Hi,
I have a set of hashes. Each Hash is a 32 bit Long Integer. Two hashes
are similar if their corresponding hamming distance is less than equal to 2.
I need to group together hashes that are mutually similar to one another
i.e in the output file in each line i should have mutually similar keys.

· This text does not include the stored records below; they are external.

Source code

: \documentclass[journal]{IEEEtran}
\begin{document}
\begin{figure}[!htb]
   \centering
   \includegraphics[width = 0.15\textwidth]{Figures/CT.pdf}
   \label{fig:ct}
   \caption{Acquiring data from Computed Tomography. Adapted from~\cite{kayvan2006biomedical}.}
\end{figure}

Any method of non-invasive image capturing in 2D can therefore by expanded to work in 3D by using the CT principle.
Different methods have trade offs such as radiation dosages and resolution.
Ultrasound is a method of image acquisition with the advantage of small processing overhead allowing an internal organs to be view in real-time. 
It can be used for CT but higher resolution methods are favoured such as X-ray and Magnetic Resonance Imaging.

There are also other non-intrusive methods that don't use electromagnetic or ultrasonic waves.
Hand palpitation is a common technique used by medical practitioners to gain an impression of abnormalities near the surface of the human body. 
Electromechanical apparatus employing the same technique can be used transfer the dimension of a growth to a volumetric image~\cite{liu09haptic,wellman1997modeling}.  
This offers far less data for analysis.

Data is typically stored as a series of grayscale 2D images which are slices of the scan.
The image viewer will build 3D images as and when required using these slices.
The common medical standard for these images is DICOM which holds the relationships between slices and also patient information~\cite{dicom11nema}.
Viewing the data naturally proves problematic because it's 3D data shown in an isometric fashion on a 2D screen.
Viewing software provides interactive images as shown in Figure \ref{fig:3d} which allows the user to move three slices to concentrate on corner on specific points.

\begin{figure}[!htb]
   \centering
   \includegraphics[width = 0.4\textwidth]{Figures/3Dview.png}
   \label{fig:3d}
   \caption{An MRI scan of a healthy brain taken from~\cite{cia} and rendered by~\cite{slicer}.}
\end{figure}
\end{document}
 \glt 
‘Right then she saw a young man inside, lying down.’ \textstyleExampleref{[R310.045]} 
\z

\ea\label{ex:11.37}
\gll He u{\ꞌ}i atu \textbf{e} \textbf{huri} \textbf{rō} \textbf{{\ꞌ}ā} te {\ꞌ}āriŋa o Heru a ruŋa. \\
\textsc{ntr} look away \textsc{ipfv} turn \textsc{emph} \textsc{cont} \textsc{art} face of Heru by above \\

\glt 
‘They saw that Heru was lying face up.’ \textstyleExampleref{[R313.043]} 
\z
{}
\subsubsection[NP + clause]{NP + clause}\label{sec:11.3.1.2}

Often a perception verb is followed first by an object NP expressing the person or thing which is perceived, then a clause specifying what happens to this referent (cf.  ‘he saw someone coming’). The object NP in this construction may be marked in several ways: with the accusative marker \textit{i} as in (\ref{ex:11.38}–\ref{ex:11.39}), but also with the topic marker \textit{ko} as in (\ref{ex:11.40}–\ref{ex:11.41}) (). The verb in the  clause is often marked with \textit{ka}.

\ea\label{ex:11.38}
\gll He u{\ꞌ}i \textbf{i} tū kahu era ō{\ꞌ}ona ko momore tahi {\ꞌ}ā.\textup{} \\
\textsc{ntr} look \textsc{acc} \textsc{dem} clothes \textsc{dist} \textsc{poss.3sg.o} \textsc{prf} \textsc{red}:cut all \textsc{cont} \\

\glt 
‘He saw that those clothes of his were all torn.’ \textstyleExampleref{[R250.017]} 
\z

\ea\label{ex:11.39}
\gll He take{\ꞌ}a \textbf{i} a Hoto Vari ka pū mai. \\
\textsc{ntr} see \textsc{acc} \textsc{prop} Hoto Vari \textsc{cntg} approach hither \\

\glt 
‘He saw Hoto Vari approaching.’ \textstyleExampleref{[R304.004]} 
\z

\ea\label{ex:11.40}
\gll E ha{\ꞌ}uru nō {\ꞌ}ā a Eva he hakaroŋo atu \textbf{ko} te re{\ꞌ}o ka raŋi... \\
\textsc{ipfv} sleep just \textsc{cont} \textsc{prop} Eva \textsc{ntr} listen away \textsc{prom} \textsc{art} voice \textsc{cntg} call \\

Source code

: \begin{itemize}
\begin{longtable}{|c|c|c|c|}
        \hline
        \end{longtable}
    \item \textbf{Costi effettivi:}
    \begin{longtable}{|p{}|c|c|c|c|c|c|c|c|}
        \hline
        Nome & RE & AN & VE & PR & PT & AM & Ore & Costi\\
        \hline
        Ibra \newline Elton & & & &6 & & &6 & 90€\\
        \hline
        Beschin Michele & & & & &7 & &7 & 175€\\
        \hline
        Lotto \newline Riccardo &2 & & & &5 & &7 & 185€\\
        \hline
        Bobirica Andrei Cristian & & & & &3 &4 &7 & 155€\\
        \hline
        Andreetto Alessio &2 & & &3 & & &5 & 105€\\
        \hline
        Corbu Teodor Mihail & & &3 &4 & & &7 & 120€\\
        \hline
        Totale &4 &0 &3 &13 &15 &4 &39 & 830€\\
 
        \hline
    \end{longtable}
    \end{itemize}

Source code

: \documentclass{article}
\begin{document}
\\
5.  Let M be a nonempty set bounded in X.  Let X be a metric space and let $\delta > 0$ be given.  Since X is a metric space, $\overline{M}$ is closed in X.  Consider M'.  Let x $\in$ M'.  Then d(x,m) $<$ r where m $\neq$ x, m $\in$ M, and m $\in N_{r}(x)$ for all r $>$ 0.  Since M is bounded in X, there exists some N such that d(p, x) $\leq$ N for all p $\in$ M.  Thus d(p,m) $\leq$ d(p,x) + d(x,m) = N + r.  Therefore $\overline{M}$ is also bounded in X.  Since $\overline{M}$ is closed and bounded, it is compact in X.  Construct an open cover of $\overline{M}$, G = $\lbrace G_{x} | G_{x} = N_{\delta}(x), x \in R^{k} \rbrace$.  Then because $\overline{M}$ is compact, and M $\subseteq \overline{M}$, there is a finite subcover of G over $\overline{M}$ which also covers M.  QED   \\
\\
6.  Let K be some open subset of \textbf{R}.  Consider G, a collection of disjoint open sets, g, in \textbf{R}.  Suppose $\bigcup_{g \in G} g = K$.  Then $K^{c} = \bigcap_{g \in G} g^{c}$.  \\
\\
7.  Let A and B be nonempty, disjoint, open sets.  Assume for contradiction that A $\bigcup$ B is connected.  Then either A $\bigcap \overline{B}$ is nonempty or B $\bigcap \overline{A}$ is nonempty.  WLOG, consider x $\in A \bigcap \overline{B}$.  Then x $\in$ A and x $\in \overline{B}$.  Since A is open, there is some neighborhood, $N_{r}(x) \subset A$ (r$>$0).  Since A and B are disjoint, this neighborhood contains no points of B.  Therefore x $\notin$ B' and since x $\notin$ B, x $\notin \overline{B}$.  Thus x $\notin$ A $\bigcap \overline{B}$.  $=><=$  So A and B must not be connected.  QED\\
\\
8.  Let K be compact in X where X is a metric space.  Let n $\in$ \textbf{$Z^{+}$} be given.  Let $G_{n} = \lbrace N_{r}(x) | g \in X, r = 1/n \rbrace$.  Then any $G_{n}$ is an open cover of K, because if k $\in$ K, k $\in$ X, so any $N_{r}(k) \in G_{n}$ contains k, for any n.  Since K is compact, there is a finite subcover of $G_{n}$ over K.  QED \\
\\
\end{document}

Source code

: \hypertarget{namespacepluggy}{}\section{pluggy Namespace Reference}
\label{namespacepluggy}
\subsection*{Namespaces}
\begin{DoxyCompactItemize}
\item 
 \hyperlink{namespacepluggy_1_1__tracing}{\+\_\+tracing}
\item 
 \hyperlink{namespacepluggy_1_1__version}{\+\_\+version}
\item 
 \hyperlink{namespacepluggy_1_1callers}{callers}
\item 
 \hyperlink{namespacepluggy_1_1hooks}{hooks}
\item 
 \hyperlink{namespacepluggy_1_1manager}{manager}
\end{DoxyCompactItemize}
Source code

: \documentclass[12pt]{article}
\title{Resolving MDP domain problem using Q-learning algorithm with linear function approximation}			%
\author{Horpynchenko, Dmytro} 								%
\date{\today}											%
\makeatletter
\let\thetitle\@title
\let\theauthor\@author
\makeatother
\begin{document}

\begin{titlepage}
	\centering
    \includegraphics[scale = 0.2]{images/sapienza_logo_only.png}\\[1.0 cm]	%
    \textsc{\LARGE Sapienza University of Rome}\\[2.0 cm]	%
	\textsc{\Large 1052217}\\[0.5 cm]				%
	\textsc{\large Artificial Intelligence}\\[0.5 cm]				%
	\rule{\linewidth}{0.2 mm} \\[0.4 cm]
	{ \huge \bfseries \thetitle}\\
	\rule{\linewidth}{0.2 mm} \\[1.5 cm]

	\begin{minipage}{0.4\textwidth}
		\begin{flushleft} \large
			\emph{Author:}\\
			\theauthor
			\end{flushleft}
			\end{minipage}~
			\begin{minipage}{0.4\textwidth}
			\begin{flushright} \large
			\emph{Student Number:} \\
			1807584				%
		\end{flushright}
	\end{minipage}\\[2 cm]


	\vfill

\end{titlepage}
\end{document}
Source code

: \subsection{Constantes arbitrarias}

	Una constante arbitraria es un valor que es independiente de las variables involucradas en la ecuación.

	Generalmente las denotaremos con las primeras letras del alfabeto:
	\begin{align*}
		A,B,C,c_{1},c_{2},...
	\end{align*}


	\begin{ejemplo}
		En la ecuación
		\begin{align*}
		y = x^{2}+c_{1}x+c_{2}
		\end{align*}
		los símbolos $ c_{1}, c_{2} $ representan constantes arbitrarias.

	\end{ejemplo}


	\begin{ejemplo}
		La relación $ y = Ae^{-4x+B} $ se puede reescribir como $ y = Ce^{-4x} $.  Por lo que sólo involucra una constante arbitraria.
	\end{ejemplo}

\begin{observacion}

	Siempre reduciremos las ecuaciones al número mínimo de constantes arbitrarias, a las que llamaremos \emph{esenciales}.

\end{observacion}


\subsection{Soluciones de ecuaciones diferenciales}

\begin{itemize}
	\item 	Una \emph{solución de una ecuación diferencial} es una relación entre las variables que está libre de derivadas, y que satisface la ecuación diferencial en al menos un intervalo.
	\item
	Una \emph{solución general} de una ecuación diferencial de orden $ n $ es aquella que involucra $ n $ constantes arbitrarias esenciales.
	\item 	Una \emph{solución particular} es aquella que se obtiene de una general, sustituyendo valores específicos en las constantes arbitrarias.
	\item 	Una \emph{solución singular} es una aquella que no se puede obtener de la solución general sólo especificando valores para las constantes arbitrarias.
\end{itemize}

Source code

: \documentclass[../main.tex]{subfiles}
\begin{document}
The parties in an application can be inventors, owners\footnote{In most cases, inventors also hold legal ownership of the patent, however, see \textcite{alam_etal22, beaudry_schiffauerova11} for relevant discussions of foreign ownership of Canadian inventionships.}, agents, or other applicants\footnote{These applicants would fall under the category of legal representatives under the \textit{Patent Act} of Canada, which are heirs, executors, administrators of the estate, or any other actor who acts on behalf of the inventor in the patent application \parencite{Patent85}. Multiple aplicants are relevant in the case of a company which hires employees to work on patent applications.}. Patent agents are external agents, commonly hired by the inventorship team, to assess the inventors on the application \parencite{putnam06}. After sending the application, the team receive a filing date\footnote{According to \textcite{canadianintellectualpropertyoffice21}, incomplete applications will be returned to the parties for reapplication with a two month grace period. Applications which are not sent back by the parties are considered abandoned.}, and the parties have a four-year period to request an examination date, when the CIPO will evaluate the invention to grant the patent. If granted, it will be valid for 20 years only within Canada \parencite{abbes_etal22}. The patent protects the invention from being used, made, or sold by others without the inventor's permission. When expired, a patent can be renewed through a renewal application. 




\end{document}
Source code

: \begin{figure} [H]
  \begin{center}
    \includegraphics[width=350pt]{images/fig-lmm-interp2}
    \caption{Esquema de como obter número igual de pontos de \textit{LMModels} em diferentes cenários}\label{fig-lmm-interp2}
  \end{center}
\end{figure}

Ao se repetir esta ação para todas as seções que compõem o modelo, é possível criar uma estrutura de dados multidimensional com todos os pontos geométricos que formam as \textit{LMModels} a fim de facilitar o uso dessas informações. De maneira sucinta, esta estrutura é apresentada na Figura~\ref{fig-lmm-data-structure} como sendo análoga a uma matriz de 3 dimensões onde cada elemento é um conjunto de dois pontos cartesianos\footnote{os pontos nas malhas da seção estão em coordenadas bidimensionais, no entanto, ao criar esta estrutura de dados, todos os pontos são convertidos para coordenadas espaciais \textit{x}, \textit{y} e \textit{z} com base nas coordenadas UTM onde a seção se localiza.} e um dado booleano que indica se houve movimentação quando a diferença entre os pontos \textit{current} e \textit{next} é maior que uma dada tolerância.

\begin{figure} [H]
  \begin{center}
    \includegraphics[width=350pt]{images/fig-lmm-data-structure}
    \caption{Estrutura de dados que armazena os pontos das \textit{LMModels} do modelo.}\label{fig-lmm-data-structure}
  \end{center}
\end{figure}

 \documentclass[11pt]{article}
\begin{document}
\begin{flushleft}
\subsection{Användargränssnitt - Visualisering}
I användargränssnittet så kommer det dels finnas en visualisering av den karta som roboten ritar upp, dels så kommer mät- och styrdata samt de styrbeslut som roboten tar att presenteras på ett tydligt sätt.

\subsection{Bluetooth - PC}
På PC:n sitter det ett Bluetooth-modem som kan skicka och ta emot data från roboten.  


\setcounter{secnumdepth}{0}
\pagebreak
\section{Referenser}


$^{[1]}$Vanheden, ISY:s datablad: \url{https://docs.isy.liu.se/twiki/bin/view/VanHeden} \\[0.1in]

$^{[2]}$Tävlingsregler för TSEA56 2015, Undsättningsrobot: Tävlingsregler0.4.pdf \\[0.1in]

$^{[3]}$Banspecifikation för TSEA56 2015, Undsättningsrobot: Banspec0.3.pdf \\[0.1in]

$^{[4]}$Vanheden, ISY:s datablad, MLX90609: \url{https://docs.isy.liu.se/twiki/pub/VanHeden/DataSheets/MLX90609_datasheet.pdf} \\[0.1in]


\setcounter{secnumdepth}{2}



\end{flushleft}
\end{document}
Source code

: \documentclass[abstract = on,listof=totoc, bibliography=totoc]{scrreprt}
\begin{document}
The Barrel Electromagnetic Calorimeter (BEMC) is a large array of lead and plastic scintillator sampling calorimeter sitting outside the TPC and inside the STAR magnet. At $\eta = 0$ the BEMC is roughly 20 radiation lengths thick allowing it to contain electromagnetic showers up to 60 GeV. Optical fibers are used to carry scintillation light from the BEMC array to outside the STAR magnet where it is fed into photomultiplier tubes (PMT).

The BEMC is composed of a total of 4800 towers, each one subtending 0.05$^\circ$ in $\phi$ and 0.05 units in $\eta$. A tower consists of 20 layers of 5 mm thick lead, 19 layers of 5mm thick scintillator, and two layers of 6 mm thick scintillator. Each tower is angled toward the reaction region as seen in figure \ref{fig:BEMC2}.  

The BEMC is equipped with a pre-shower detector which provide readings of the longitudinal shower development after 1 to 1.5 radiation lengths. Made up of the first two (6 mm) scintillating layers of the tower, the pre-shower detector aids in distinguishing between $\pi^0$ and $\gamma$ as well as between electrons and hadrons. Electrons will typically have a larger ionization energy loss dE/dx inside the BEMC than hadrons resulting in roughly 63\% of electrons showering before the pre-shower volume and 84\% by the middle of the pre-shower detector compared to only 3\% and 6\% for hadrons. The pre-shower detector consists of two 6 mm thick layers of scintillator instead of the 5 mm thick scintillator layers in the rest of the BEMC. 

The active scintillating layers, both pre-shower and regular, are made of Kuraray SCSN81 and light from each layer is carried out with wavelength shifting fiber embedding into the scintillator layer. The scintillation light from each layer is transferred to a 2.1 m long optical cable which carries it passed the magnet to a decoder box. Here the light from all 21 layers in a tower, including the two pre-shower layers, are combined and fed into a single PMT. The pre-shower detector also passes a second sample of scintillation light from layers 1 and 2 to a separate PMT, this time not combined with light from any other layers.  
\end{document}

I implemented a customer writable and the compareTo method looks as
follows :
*public int compareTo(Object o) {*
* Long thisHash = this.hash*
* Long thatHash = ((DocumentHash)o).hash.;*
* if(hammingDist(thisHash, thatHash)<=2){*
* return 0;*
* }*
* return thisHash.compareTo(thatHash);*
* }*
In the Map function I emit the customWritable as the key and in the reduce
group by the keys.
I checked the output file and exhaustively tested the hashes manually and
found that most hashes are mutually similar in each line. However, i found
that some hashes even though they are similar to a group are not in the
output.
For example: consider the following hashes :
HASH1 = 69215512
HASH2 = 69215512
HASH3 = 69215512
HASH4 = 69215568
All the above 4 hashes are mutually similar and are within a distance 2 of
each other. Still in the output file i found two separate records where
HASH1 and HASH2 occurs in one line and HASH3 and HASH4 occurs in other line
as follows:
HASH4 HASH3
HASH1 HASH2
Can someone specify why the above happens ???
Thanks,
Parnab.